Return all lines below containing the word "meaning".
*** EXERCISE MATERIALS
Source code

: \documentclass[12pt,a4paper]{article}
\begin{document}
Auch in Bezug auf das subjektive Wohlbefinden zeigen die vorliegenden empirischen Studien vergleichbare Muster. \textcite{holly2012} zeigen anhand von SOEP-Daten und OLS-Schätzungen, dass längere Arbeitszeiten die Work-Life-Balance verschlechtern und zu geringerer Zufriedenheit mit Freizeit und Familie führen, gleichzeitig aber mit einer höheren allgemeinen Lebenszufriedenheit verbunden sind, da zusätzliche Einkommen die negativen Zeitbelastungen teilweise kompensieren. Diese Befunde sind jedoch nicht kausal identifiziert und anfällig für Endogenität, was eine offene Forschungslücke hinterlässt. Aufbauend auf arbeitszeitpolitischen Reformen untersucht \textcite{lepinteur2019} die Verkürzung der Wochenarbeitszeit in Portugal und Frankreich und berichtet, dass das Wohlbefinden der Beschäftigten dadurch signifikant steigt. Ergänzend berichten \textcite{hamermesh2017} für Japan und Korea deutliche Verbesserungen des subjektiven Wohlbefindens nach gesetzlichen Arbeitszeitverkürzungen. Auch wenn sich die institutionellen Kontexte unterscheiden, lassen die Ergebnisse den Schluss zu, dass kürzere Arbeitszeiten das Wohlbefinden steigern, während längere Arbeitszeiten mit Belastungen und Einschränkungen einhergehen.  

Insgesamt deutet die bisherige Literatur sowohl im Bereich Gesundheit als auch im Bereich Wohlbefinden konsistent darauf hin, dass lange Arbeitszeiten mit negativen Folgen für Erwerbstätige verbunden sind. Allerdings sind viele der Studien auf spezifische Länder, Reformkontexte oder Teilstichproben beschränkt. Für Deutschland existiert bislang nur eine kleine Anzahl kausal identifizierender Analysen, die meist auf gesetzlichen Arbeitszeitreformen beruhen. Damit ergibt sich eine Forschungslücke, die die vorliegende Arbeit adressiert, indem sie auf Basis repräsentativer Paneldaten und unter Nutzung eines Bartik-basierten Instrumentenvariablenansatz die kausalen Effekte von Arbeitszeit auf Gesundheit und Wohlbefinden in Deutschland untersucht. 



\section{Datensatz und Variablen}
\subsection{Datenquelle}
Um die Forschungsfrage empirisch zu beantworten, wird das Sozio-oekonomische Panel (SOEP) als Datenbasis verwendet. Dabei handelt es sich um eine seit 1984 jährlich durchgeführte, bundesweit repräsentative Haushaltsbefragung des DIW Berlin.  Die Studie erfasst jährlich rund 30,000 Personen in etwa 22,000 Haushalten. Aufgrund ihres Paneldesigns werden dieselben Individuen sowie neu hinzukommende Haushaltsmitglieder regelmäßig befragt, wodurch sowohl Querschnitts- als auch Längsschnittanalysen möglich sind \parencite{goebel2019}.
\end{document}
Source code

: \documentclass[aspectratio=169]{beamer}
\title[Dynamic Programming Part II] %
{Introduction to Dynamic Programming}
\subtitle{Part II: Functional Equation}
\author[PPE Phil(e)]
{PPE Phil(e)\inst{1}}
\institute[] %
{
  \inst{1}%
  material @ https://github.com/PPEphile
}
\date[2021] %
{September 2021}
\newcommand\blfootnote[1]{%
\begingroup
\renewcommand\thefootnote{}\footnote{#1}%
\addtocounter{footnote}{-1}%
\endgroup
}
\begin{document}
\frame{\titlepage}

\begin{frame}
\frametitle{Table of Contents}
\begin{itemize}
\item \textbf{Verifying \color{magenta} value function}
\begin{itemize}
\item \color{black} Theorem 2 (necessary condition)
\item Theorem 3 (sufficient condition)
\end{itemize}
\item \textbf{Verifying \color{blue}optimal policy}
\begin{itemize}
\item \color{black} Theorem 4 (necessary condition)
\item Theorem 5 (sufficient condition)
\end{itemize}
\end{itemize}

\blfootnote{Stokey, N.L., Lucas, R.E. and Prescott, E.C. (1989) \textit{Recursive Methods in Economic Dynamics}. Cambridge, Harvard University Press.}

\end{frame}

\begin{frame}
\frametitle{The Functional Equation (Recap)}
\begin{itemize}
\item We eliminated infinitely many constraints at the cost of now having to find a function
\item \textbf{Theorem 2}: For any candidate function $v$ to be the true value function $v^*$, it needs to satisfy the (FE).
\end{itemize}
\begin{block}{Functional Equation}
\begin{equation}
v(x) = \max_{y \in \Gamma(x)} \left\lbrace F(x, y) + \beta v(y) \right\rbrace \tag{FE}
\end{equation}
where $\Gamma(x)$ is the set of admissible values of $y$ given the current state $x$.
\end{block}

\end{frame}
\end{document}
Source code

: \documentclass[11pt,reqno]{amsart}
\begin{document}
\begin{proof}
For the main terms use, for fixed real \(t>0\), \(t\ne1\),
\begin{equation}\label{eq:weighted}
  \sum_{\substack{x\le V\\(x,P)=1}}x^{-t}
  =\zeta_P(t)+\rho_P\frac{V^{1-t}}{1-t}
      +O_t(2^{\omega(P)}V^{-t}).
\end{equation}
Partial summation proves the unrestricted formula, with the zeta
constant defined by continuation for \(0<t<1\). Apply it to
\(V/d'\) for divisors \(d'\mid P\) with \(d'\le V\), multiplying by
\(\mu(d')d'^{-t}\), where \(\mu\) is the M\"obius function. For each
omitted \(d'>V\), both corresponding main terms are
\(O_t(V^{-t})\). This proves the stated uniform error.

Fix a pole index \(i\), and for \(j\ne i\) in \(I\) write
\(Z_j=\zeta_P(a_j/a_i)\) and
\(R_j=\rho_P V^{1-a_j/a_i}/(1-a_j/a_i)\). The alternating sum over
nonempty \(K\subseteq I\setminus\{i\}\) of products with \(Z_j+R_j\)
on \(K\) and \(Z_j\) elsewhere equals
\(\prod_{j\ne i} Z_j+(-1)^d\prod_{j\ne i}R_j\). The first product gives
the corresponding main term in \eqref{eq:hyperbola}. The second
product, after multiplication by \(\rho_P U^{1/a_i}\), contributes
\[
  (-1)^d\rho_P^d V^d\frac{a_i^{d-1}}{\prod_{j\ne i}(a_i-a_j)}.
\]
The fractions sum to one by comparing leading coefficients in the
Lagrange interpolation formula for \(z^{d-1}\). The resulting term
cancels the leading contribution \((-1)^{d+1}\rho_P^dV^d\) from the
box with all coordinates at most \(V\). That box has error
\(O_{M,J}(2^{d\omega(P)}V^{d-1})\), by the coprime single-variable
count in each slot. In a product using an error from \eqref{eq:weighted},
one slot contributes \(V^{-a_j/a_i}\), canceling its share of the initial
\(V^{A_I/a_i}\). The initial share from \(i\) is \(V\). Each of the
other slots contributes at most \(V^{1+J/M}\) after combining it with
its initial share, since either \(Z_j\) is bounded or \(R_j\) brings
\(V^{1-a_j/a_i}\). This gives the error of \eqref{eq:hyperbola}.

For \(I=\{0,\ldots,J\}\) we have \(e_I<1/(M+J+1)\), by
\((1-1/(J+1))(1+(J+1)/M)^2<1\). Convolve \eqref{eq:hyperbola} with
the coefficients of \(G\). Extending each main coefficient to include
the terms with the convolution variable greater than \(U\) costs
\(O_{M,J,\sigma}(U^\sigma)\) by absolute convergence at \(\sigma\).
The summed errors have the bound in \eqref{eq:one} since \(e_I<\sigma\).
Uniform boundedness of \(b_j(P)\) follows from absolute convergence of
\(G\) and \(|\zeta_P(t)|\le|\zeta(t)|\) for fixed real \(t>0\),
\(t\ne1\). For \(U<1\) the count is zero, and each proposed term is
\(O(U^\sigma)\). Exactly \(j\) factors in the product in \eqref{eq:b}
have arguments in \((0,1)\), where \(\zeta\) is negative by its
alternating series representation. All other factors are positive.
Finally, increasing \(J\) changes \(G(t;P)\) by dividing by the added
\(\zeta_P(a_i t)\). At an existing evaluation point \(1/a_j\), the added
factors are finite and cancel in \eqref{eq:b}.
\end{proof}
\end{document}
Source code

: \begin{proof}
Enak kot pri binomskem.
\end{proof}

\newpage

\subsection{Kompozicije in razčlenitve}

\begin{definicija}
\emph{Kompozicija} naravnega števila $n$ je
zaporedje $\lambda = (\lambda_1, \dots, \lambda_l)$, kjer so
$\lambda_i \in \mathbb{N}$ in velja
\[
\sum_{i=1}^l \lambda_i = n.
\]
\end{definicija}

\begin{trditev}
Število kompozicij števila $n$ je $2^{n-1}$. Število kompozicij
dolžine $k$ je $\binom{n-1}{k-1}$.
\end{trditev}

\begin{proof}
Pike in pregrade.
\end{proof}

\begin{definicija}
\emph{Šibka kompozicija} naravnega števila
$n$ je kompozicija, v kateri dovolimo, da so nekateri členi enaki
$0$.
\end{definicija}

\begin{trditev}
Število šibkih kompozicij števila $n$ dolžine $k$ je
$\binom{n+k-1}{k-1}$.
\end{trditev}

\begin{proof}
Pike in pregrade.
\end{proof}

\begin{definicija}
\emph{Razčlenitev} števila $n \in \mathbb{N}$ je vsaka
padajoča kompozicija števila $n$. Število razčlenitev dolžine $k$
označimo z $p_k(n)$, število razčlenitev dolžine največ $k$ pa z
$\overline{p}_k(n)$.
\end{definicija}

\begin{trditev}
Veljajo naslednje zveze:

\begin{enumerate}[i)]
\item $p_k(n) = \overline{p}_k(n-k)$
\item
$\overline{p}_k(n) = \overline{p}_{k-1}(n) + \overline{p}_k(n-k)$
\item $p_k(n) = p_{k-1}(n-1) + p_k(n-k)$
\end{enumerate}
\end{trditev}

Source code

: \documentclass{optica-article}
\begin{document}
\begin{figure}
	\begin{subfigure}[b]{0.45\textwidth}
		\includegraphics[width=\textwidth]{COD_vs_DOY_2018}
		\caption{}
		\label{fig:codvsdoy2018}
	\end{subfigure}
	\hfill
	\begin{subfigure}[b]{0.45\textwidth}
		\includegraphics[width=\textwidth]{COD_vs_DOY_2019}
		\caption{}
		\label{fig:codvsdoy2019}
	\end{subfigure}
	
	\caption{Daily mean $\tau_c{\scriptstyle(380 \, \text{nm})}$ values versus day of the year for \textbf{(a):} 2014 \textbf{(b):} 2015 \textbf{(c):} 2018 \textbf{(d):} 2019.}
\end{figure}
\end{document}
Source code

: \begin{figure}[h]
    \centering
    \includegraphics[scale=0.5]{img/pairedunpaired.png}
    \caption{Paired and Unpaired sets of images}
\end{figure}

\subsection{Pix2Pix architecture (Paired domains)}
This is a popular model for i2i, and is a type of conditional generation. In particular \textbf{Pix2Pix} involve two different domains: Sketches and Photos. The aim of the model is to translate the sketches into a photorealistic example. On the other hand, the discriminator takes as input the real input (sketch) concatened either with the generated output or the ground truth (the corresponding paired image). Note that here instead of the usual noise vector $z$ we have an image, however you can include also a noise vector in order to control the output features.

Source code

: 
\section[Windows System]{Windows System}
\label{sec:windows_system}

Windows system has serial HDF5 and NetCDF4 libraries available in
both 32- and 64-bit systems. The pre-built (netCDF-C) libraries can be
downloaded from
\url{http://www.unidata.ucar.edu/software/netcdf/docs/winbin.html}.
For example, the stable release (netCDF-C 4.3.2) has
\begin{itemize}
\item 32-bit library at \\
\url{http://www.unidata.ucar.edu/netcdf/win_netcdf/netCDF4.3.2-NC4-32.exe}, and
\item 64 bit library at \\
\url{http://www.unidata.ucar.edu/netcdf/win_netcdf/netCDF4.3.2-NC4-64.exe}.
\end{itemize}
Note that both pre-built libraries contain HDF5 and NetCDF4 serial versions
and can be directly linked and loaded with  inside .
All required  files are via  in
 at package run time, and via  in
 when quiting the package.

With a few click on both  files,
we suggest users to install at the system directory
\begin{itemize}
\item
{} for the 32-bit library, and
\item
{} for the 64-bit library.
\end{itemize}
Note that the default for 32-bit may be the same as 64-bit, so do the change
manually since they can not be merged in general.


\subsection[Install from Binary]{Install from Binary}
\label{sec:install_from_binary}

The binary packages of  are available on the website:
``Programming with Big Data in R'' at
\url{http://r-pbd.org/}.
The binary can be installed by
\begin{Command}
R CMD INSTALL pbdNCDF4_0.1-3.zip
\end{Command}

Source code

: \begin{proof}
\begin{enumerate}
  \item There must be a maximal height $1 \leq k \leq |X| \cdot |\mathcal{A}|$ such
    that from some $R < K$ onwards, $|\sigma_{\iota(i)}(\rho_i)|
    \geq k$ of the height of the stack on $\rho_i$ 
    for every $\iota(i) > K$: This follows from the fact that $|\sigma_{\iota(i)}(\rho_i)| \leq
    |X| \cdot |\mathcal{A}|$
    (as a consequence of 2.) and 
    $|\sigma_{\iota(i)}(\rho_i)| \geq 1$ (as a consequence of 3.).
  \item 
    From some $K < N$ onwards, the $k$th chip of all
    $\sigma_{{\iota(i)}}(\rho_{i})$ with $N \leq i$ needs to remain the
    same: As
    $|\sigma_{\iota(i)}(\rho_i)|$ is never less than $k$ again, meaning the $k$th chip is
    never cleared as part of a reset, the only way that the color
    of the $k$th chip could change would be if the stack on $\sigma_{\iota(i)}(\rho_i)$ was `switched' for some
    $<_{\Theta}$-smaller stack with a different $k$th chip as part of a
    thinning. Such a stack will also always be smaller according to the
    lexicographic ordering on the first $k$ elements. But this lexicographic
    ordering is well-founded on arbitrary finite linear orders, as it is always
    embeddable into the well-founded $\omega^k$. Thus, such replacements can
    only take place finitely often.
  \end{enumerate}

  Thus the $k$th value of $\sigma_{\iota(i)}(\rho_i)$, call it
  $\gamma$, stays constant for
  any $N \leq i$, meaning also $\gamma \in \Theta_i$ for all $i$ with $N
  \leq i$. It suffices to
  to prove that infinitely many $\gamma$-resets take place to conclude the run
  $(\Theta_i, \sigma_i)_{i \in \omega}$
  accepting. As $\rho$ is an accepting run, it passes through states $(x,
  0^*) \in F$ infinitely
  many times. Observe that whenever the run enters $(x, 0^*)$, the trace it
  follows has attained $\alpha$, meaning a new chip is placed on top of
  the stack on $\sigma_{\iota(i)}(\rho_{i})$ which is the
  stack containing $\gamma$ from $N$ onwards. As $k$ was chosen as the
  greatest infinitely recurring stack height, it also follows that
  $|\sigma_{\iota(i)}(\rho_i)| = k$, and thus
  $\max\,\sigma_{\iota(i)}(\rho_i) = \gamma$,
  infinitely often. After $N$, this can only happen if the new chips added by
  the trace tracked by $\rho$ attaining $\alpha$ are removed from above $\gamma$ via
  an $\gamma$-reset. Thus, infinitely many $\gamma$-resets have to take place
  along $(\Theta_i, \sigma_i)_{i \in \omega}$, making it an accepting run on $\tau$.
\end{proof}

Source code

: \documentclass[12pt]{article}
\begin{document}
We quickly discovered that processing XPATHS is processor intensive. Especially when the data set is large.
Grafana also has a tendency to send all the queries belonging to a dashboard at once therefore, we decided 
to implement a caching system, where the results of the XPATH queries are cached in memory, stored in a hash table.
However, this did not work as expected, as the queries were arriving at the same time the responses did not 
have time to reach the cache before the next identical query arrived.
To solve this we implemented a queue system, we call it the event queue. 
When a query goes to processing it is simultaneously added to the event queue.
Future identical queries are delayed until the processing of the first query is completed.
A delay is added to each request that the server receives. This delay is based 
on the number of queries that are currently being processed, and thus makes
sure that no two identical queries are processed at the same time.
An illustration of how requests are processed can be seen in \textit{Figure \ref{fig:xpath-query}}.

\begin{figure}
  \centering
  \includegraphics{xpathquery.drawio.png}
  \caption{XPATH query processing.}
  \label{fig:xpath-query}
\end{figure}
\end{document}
******
RESPONSE AREA -
    $|\sigma_{\iota(i)}(\rho_i)|$ is never less than $k$ again, meaning the $k$th chip is
  any $N \leq i$, meaning also $\gamma \in \Theta_i$ for all $i$ with $N
  follows has attained $\alpha$, meaning a new chip is placed on top of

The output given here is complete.